> [PROVIDED RECORDS]:
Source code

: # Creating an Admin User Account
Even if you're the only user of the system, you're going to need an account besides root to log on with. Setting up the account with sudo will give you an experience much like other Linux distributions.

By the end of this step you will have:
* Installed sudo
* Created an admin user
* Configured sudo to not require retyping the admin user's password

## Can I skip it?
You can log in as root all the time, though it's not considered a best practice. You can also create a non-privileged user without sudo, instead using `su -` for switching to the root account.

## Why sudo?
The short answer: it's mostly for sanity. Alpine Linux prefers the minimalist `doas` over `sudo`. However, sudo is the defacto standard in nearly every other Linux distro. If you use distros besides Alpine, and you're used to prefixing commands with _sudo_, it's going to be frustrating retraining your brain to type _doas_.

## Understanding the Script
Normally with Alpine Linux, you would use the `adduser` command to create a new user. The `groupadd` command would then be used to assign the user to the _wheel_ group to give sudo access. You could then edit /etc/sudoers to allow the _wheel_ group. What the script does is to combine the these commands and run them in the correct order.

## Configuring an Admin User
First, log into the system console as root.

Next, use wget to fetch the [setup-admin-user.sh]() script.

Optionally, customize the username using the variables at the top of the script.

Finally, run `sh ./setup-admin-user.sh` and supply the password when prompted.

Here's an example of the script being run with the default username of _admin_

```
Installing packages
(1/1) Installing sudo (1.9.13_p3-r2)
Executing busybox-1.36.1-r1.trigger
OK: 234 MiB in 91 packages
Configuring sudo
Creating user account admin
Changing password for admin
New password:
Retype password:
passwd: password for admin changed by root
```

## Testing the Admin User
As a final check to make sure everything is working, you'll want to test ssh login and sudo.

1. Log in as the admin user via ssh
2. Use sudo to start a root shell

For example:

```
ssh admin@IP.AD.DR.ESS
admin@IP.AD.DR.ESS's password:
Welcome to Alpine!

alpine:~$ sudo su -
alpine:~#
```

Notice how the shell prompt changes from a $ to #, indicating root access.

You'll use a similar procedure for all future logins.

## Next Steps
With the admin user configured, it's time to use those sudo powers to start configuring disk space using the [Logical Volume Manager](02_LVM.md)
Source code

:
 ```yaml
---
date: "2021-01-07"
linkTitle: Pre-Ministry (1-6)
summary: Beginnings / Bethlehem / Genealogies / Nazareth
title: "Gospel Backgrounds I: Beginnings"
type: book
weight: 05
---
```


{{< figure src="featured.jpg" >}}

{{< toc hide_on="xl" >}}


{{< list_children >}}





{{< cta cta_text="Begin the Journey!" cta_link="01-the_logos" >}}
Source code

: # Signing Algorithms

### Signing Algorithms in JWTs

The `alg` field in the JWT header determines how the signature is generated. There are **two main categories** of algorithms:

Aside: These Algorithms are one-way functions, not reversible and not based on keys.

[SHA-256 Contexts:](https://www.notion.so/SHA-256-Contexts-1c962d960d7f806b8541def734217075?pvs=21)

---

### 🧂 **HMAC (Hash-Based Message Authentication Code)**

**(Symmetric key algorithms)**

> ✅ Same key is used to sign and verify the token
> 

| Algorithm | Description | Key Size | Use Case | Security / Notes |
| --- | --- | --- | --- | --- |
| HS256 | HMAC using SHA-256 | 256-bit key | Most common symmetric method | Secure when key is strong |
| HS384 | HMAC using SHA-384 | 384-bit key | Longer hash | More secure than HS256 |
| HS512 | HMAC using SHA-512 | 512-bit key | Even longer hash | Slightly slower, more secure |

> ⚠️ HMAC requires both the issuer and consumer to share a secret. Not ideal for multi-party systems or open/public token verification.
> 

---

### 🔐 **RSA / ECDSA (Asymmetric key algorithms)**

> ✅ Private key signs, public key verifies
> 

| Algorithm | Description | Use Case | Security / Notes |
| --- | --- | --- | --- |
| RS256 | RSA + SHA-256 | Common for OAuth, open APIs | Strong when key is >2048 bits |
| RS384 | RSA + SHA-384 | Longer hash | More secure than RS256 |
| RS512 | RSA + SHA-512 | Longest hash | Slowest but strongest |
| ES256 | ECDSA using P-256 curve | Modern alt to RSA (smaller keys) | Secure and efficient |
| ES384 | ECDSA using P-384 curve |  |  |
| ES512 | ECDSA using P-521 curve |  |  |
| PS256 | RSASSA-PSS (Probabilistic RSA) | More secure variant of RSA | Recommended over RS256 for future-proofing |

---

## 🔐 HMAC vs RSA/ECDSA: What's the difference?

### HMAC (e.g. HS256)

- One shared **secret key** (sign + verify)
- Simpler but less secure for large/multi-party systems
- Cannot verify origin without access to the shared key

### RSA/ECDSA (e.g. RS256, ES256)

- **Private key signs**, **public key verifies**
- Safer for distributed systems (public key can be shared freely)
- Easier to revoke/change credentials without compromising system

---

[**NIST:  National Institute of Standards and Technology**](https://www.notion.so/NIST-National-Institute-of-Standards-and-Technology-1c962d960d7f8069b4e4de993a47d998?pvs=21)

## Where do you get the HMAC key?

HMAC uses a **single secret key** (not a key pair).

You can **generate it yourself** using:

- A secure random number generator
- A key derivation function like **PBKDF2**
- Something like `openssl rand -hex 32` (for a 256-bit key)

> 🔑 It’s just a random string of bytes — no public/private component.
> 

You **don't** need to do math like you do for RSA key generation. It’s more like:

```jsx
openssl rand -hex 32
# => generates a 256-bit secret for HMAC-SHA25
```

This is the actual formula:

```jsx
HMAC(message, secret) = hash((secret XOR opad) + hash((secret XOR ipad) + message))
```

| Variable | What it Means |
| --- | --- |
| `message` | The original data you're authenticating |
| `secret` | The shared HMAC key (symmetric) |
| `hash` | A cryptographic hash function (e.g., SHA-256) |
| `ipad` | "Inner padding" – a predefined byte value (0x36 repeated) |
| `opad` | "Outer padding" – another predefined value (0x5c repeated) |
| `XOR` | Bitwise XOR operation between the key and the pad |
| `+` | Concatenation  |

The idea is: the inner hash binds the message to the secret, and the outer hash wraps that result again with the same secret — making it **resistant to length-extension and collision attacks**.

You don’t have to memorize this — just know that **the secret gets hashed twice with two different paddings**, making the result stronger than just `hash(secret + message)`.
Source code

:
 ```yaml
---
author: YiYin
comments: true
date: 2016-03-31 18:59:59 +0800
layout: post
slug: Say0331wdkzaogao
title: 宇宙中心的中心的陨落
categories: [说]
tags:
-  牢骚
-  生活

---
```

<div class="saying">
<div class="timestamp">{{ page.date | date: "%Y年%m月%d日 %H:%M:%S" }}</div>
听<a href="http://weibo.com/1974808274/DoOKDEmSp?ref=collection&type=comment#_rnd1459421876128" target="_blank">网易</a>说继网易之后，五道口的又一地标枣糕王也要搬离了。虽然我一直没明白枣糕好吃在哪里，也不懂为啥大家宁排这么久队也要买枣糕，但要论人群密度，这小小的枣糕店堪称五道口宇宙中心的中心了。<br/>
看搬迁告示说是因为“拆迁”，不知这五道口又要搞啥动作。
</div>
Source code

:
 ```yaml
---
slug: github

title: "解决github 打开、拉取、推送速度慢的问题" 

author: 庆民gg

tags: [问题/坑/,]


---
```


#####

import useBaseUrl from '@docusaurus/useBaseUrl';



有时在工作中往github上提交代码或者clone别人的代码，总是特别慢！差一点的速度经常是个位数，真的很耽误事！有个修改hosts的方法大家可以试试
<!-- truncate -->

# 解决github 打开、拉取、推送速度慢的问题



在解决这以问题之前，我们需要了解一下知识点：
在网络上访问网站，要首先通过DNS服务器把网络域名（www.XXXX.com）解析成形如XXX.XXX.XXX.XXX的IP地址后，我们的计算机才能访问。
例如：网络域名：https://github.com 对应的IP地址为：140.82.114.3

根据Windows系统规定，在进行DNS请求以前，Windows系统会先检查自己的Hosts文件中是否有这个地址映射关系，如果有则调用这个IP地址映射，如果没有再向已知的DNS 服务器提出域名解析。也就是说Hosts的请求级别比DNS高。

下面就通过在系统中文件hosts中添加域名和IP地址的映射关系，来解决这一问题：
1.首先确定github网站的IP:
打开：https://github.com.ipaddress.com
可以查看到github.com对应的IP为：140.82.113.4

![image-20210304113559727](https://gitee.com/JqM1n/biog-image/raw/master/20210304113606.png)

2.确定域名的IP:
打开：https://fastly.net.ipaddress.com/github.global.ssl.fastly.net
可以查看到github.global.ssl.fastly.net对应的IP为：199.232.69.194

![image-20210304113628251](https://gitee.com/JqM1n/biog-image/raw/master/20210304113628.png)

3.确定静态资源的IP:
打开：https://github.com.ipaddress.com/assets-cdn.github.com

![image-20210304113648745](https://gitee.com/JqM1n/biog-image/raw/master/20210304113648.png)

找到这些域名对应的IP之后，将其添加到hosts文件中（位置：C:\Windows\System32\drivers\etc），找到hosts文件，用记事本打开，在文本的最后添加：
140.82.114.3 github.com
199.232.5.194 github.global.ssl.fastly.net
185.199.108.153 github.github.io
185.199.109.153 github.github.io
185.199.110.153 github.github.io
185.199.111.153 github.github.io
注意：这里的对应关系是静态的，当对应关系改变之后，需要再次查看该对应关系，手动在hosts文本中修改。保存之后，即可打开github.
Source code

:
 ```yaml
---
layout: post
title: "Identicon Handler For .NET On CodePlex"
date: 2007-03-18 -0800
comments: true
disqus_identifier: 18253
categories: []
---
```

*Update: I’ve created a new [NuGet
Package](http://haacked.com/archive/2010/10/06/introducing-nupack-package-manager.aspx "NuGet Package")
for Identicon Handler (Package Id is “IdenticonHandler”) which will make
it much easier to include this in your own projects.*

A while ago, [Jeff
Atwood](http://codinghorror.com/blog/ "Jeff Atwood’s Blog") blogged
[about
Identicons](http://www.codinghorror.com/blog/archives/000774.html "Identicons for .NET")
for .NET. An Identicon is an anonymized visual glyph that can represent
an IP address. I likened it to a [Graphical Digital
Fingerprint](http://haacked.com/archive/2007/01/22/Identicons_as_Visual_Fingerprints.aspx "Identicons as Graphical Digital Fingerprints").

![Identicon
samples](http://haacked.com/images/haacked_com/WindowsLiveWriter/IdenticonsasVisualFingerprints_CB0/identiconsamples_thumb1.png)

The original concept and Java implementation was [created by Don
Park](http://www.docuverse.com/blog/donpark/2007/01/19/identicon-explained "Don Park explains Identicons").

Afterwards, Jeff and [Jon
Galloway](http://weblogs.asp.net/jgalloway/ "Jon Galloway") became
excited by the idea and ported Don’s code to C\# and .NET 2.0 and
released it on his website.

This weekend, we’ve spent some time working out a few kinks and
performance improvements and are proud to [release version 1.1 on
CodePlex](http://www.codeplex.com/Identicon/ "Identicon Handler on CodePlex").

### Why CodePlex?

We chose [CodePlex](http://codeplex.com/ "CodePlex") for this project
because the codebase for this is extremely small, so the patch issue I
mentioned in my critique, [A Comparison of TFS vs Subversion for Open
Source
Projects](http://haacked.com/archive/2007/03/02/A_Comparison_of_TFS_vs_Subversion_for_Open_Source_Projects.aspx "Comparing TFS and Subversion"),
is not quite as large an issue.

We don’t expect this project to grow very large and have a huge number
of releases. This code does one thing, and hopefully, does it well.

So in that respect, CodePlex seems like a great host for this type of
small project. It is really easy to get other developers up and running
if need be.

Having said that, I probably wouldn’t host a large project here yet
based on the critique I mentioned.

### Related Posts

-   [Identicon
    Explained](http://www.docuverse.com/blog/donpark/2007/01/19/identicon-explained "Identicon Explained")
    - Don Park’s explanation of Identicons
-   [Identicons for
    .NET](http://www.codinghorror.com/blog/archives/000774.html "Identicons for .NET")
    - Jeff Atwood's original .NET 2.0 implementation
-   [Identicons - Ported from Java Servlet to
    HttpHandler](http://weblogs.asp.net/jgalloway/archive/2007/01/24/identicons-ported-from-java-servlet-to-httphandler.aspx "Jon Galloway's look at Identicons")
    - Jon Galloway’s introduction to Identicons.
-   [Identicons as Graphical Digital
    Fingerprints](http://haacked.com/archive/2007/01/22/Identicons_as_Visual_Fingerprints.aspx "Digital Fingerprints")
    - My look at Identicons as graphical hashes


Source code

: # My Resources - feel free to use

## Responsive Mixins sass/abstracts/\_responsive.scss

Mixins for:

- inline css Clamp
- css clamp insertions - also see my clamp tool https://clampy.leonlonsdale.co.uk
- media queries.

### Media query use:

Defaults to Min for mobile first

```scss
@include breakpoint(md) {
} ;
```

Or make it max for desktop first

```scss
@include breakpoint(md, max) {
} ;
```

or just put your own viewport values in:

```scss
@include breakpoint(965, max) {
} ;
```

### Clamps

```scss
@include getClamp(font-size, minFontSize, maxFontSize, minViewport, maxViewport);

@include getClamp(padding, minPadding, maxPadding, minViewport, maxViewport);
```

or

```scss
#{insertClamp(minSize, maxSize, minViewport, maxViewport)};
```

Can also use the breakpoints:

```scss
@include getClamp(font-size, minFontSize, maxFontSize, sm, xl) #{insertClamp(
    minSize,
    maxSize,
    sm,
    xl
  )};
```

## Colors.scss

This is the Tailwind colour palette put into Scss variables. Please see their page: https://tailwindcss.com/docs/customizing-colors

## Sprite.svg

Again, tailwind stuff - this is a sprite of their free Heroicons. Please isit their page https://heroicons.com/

> [THE TASK]: Pull out all lines from the entries above that include the word "aspx".

> [EXERCISE RESULT]:
Package](http://haacked.com/archive/2010/10/06/introducing-nupack-package-manager.aspx "NuGet Package")
Fingerprint](http://haacked.com/archive/2007/01/22/Identicons_as_Visual_Fingerprints.aspx "Identicons as Graphical Digital Fingerprints").
Projects](http://haacked.com/archive/2007/03/02/A_Comparison_of_TFS_vs_Subversion_for_Open_Source_Projects.aspx "Comparing TFS and Subversion"),
    HttpHandler](http://weblogs.asp.net/jgalloway/archive/2007/01/24/identicons-ported-from-java-servlet-to-httphandler.aspx "Jon Galloway's look at Identicons")
    Fingerprints](http://haacked.com/archive/2007/01/22/Identicons_as_Visual_Fingerprints.aspx "Digital Fingerprints")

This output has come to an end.